Dos jóvenes padres de familia estaban filosofando. "Hay cosas -dijo uno con tono reflexivo- que todo el dinero del mundo no puede comprar''. "Sí -responde el otro-. Como los regalos que mi hijo espera de Santa Claus esta Navidad''...

Después del apasionado trance de amor, el extático galán le dijo a su dulcinea: "¿Me seguirás amando, Rosibel?''. "No -respondió ella-. Entro a trabajar a las nueve de la mañana''...

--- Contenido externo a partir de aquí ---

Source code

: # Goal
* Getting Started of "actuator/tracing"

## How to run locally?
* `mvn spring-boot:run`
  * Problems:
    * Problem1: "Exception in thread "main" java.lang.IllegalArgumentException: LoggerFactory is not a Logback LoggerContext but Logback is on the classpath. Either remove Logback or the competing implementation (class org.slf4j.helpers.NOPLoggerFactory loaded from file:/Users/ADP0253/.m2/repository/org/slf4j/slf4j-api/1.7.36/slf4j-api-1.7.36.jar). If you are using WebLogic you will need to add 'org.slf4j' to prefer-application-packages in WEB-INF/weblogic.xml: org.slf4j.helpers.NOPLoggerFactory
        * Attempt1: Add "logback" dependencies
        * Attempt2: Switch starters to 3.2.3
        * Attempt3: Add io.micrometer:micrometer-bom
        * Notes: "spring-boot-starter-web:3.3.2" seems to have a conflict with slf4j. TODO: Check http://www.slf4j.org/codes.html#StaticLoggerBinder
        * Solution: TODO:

Caía ya la tarde, y un ancianito lloraba desconsoladamente en la banca del parque. Se le acercó un policía y le preguntó cortésmente: "¿Por qué llora, señor? ¿Puedo ayudarle?''. (Nota: Recuerden mis cuatro lectores que esto es sólo un cuento). Sin dejar de verter sus lágrimas respondió el maduro caballero: "Tengo 84 años de edad. La semana pasada me casé con una muchacha de 25. Ella no se lo esperaba, y menos yo, pero la luna de miel fue fantástica. Una y otra vez le hice el amor con insaciable arrebato de pasión: volví a ser joven otra vez. Cuando regresamos, ella venía locamente enamorada de mí. Piensa que soy el mejor amante del mundo. Todos estos días nuestra vida ha sido un constante deliquio de erotismo''. Pregunta asombrado el policía: "Y entonces ¿por qué llora?''. Responde el ancianito al tiempo que estallaba en sollozos: "¡Es que hoy en la mañana salí de mi casa, y ahora no me puedo acordar dónde vivo!''...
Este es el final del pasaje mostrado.